■ Task ■
Filter the entries below down to the lines that hold "date".

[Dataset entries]
»»

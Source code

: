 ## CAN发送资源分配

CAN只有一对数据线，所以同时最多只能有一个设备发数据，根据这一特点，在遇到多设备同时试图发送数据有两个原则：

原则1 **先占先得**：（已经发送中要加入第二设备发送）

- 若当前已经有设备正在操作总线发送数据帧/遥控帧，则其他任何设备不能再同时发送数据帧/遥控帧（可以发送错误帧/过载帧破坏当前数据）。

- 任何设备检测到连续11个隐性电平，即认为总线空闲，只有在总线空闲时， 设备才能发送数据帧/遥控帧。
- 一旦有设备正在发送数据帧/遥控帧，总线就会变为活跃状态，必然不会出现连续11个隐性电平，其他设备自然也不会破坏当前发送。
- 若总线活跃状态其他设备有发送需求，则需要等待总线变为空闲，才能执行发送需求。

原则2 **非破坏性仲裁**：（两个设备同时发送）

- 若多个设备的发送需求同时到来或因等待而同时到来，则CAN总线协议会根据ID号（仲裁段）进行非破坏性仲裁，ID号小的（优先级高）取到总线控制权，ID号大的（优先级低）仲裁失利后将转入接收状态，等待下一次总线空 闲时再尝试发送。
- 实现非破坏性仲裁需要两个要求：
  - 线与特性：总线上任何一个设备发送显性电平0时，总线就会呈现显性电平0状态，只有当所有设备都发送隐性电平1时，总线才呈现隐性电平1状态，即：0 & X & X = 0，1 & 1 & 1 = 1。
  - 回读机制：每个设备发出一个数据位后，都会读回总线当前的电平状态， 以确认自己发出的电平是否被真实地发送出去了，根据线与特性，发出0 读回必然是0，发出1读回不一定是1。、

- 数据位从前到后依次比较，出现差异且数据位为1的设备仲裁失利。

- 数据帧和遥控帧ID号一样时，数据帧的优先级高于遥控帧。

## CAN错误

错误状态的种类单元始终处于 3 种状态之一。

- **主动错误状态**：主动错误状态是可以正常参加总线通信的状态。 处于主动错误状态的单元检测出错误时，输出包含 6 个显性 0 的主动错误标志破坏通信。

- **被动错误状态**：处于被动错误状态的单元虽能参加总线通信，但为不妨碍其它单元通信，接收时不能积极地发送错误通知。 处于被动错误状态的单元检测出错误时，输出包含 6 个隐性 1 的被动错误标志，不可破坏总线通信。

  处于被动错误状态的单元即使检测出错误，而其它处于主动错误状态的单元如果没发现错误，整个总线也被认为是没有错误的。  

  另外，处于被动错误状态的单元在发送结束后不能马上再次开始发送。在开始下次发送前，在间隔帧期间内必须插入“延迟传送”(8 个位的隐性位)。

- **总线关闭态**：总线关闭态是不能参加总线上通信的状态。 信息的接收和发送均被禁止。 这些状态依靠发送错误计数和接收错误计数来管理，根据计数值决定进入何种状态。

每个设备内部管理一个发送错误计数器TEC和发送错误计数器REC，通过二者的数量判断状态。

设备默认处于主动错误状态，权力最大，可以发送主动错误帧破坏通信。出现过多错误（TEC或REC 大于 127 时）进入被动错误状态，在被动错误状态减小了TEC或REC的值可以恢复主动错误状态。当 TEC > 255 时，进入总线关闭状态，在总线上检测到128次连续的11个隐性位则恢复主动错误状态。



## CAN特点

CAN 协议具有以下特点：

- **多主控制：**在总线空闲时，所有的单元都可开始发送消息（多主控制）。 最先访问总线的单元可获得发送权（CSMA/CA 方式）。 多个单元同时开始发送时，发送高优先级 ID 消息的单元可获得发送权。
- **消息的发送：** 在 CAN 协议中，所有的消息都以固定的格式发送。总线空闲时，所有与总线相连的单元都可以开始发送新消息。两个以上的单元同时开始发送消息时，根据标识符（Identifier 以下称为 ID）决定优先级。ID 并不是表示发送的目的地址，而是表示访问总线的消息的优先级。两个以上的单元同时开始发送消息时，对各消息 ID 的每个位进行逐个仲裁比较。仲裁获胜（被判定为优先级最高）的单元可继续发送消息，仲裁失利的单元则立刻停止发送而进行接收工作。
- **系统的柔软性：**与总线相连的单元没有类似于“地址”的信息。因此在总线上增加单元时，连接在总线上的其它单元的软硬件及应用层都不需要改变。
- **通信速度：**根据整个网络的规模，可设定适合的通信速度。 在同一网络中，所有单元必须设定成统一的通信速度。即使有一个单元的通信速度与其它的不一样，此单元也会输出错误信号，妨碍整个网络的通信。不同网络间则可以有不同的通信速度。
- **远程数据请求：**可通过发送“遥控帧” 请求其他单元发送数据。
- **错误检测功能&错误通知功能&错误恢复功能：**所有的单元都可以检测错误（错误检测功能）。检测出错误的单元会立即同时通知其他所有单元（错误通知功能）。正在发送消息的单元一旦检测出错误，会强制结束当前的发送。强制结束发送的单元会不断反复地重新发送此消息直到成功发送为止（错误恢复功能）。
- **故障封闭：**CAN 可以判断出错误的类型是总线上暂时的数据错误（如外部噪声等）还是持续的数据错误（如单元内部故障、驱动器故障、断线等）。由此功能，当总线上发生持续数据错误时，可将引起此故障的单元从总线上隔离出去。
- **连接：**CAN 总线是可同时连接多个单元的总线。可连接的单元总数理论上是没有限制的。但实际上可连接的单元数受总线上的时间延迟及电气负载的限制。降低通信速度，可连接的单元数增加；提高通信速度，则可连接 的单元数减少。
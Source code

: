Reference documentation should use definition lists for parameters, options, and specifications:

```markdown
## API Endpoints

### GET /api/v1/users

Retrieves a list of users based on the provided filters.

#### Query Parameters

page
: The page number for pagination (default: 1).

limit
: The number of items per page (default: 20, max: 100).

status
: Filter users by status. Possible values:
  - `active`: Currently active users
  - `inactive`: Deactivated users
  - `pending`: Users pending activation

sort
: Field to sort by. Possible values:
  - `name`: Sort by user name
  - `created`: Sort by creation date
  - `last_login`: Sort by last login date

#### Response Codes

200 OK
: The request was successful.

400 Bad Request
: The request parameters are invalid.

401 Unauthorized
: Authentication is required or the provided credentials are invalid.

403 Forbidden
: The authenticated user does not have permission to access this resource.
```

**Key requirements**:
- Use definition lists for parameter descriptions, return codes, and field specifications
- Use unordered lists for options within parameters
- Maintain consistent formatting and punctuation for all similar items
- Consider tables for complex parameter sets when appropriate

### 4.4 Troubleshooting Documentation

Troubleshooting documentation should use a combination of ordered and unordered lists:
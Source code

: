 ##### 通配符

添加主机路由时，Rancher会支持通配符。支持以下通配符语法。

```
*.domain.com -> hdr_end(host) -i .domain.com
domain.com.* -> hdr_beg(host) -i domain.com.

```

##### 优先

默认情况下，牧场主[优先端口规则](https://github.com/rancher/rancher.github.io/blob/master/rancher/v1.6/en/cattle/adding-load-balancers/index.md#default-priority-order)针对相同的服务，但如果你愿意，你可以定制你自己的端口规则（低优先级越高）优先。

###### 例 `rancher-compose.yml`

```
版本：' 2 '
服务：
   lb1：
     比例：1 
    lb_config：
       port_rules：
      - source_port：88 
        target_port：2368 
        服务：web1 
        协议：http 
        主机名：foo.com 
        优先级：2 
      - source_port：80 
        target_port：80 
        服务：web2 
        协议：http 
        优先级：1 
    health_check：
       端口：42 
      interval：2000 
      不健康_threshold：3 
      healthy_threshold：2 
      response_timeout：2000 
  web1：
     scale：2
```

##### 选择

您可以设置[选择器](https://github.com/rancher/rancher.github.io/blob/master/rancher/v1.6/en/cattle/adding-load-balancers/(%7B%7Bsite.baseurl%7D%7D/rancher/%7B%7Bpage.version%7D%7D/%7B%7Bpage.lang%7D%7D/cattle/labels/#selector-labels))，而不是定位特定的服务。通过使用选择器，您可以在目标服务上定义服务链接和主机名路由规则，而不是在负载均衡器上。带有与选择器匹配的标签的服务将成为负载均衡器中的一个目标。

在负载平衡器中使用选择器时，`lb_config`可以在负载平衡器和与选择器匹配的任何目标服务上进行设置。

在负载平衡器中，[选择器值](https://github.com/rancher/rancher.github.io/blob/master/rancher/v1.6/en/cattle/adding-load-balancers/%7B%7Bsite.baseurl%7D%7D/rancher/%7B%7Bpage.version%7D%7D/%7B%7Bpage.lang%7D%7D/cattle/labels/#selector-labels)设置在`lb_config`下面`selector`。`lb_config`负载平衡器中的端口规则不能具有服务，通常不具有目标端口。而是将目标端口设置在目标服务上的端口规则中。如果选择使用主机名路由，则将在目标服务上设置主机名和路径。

««

■ Result of this exercise ■
  - `created`: Sort by creation date
  - `last_login`: Sort by last login date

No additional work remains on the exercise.